Conventionally, a heat exchanger which works as an evaporator or a condenser is employed in air-conditioning equipment such as a home air conditioner, a vehicle air conditioner or a package air conditioner, a refrigerator or the like. In the home air conditioner for indoor use and the package air conditioner for business use, a cross fin tube type heat exchanger is the most generally used. The cross fin tube type heat exchanger is constructed such that aluminum plate fins on an air side and heat transfer tubes (copper tubes) on a refrigerant side are fixed integrally to each other. As the heat transfer tube for such a cross fin tube type heat exchanger, there is well known a so-called internally grooved heat transfer tube which includes a multiplicity of spiral grooves formed on its inner surface so as to extend with a prescribed lead angle with respect to an axis of the tube and internal fins having a predetermined height and each formed between adjacent two of the grooves.
In such an internally grooved heat transfer tube, for attaining high performance of the heat exchanger, the internal grooves are made deeper and the internal fins formed between the grooves are made narrower. Further, there have been proposed various heat transfer tubes which purse high performance by optimizing the groove depth, an apex angle of the internal fins, the lead angle, a cross sectional area of the grooves and so on.

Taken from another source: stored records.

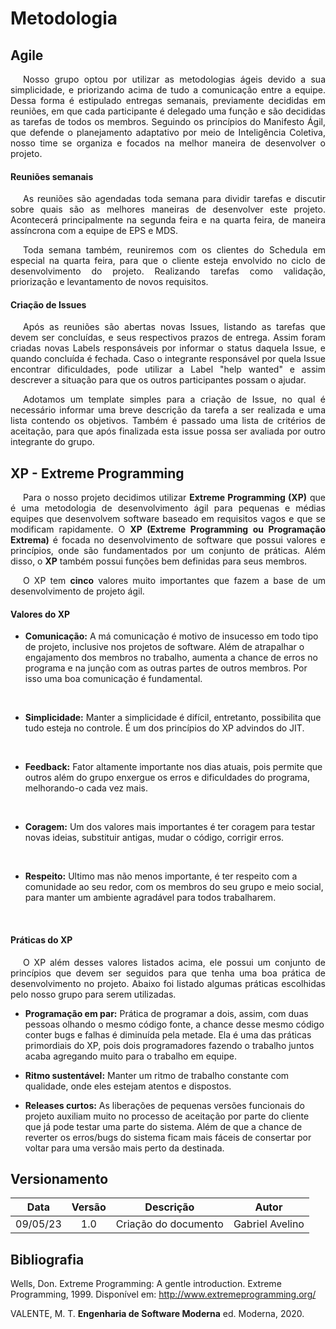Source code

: # <a>Metodologia</a>

## <a>Agile</a>

<p style="text-indent: 20px; text-align: justify">
Nosso grupo optou por utilizar as metodologias ágeis devido a sua simplicidade, e priorizando acima de tudo a comunicação entre a equipe. Dessa forma é estipulado entregas semanais, previamente decididas em reuniões, em que cada participante é delegado uma função e são decididas as tarefas de todos os membros. Seguindo os princípios do Manifesto Ágil, que defende o planejamento adaptativo por meio de Inteligência Coletiva, nosso time se organiza e focados na melhor maneira de desenvolver o projeto.
</p>


#### <a>Reuniões semanais</a>

<p style="text-indent: 20px; text-align: justify">
As reuniões são agendadas toda semana para dividir tarefas e discutir sobre quais são as melhores maneiras de desenvolver este projeto. Acontecerá principalmente na segunda feira e na quarta feira, de maneira assíncrona com a equipe de EPS e MDS.
</p>

<p style="text-indent: 20px; text-align: justify">
Toda semana também, reuniremos com os clientes do Schedula em especial na quarta feira, para que o cliente esteja envolvido no ciclo de desenvolvimento do projeto. Realizando tarefas como validação, priorização e levantamento de novos requisitos.
</p>



#### <a>Criação de Issues</a>

<p style="text-indent: 20px; text-align: justify">
Após as reuniões são abertas novas Issues, listando as tarefas que devem ser concluídas, e seus respectivos prazos de entrega. Assim foram criadas novas Labels responsáveis por informar o status daquela Issue, e quando concluída é fechada. Caso o integrante responsável por quela Issue encontrar dificuldades, pode utilizar a Label "help wanted" e assim descrever a situação para que os outros participantes possam o ajudar.
</p>

<p style="text-indent: 20px; text-align: justify">
Adotamos um template simples para a criação de Issue, no qual é necessário informar uma breve descrição da tarefa a ser realizada e uma lista contendo os objetivos. Também é passado uma lista de critérios de aceitação, para que após finalizada esta issue possa ser avaliada por outro integrante do grupo.
</p>

## <a>XP - Extreme Programming</a>
<p style="text-indent: 20px; text-align: justify">
Para o nosso projeto decidimos utilizar <b>Extreme Programming (XP)</b> que é uma metodologia de desenvolvimento ágil para pequenas e médias equipes que desenvolvem software baseado em requisitos vagos e que se modificam rapidamente. O <b>XP (Extreme Programming ou Programação Extrema)</b> é focada no desenvolvimento de software que possui valores e princípios, onde são fundamentados por um conjunto de práticas. Além disso, o <b>XP</b> também possui funções bem definidas para seus membros.
</p>


<p style="text-indent: 20px; text-align: justify">
O XP tem <b>cinco</b> valores muito importantes que fazem a base de um desenvolvimento de projeto ágil. 
</p>

#### <a>Valores do XP</a>
* <b>Comunicação:</b> A má comunicação é motivo de insucesso em todo tipo de projeto, inclusive nos projetos de software. Além de atrapalhar o engajamento dos membros no trabalho, aumenta a chance de erros no programa e na junção com as outras partes de outros membros. Por isso uma boa comunicação é fundamental.
 <br/>

* <b>Simplicidade:</b> Manter a simplicidade é difícil, entretanto, possibilita que tudo esteja no controle. É um dos princípios do XP advindos do JIT.
<br>

* <b>Feedback:</b> Fator altamente importante nos dias atuais, pois permite que outros além do grupo enxergue os erros e dificuldades do programa, melhorando-o cada vez mais.
<br>

* <b>Coragem:</b> Um dos valores mais importantes é ter coragem para testar novas ideias, substituir antigas, mudar o código, corrigir erros.
 <br>

* <b>Respeito:</b> Ultimo mas não menos importante, é ter respeito com a comunidade ao seu redor, com os membros do seu grupo e meio social, para manter um ambiente agradável para todos trabalharem.
 <br>

#### <a>Práticas do XP</a>
<p style="text-indent: 20px; text-align: justify">
O XP além desses valores listados acima, ele possui um conjunto de princípios que devem ser seguidos para que tenha uma boa prática de desenvolvimento no projeto. Abaixo foi listado algumas práticas escolhidas pelo nosso grupo para serem utilizadas.  
</p>


* <b>Programação em par:</b> Prática de programar a dois, assim, com duas pessoas olhando o mesmo código fonte, a chance desse mesmo código conter bugs e falhas é diminuída pela metade. Ela é uma das práticas primordiais do XP, pois dois programadores fazendo o trabalho juntos acaba agregando muito para o trabalho em equipe.

* <b>Ritmo sustentável:</b> Manter um ritmo de trabalho constante com qualidade, onde eles estejam atentos e dispostos.

* <b>Releases curtos:</b> As liberações de pequenas versões funcionais do projeto auxiliam muito no processo de aceitação por parte do cliente que já pode testar uma parte do sistema. Além de que a chance de reverter os erros/bugs do sistema ficam mais fáceis de consertar por voltar para uma versão mais perto da destinada.

## <a>Versionamento</a>

<center>

|    Data    | Versão |            Descrição             |      Autor      |
| :--------: | :----: | :------------------------------: | :-------------: |
|  09/05/23  |  1.0   |   Criação do documento              |   Gabriel Avelino  |

</center>

## <a>Bibliografia</a>

  Wells, Don. Extreme Programming: A gentle introduction. Extreme Programming, 1999. Disponível em: <http://www.extremeprogramming.org/>

  VALENTE, M. T. <strong>Engenharia de Software Moderna</strong> ed. Moderna, 2020.
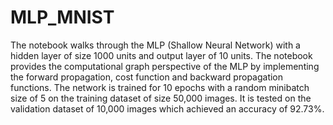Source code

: # MLP_MNIST

The notebook walks through the MLP (Shallow Neural Network) with a hidden layer of size 1000 units and output layer of 10 units. The notebook provides the computational graph perspective of the MLP by implementing the forward propagation, cost function and backward propagation functions. The network is trained for 10 epochs with a random minibatch size of 5 on the training dataset of size 50,000 images. It is tested on the validation dataset of 10,000 images which achieved an accuracy of 92.73%.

As a refrigerant used in this kind of cross fin tube type heat exchanger, there have been conventionally used fluorocarbon refrigerants (Freon refrigerants) such as R-12, R-22 and the like in view of the danger of catching fire and exploding at the time of leakage thereof and the efficiency of the heat exchanger. However, as the global environmental problems become serious in these years, CFC and HCFC refrigerants containing chlorine are being replaced with HFC refrigerants from the standpoint of prevention of destruction of the ozone layer. Further, among those HFC refrigerants, R-407C and R-410A having relatively high global warming potential are being positively replaced, from the standpoint of prevention of global warming, with other HFC refrigerants such as R-32 having low global warming potential and natural refrigerants such as a carbon dioxide gas, propane and isobutene. In particular, because the carbon dioxide gas refrigerant has no toxicity to human bodies and non-flammability, unlike other natural refrigerants such as propane, the danger of catching fire or the like due to its leakage is low. Accordingly, the carbon dioxide gas has been attracting attention as a refrigerant used in an air-conditioning refrigerating water supply system having an air-conditioning function and a refrigerating or freezing function.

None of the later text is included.